-- Opening Marker --
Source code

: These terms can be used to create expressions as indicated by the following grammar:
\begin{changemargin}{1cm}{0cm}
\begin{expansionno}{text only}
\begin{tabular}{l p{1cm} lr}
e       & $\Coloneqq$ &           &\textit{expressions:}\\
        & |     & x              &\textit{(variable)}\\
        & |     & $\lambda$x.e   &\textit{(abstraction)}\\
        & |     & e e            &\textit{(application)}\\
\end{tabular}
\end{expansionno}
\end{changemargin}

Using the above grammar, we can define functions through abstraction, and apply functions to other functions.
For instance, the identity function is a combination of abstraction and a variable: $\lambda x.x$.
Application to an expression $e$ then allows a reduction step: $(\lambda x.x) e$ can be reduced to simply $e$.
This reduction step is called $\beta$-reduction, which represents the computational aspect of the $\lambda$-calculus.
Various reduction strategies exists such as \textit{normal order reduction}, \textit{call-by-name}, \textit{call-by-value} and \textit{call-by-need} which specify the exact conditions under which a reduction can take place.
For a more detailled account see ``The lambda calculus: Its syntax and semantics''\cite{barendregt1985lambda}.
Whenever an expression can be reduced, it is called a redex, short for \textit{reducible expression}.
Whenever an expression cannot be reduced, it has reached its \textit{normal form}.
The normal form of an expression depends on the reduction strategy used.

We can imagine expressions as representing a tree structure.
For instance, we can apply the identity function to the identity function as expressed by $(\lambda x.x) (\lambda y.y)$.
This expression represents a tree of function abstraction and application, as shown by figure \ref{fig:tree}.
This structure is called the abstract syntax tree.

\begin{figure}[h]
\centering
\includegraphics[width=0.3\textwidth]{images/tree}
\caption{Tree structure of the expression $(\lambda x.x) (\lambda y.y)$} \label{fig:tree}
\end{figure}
-- Closing Marker --
YOUR ASSIGNMENT: Print all of the entries again, exactly as written.

RESPONSE AREA:
Source code

: These terms can be used to create expressions as indicated by the following grammar:
\begin{changemargin}{1cm}{0cm}
\begin{expansionno}{text only}
\begin{tabular}{l p{1cm} lr}
e       & $\Coloneqq$ &           &\textit{expressions:}\\
        & |     & x              &\textit{(variable)}\\
        & |     & $\lambda$x.e   &\textit{(abstraction)}\\
        & |     & e e            &\textit{(application)}\\
\end{tabular}
\end{expansionno}
\end{changemargin}

Using the above grammar, we can define functions through abstraction, and apply functions to other functions.
For instance, the identity function is a combination of abstraction and a variable: $\lambda x.x$.
Application to an expression $e$ then allows a reduction step: $(\lambda x.x) e$ can be reduced to simply $e$.
This reduction step is called $\beta$-reduction, which represents the computational aspect of the $\lambda$-calculus.
Various reduction strategies exists such as \textit{normal order reduction}, \textit{call-by-name}, \textit{call-by-value} and \textit{call-by-need} which specify the exact conditions under which a reduction can take place.
For a more detailled account see ``The lambda calculus: Its syntax and semantics''\cite{barendregt1985lambda}.
Whenever an expression can be reduced, it is called a redex, short for \textit{reducible expression}.
Whenever an expression cannot be reduced, it has reached its \textit{normal form}.
The normal form of an expression depends on the reduction strategy used.

We can imagine expressions as representing a tree structure.
For instance, we can apply the identity function to the identity function as expressed by $(\lambda x.x) (\lambda y.y)$.
This expression represents a tree of function abstraction and application, as shown by figure \ref{fig:tree}.
This structure is called the abstract syntax tree.

\begin{figure}[h]
\centering
\includegraphics[width=0.3\textwidth]{images/tree}
\caption{Tree structure of the expression $(\lambda x.x) (\lambda y.y)$} \label{fig:tree}
\end{figure}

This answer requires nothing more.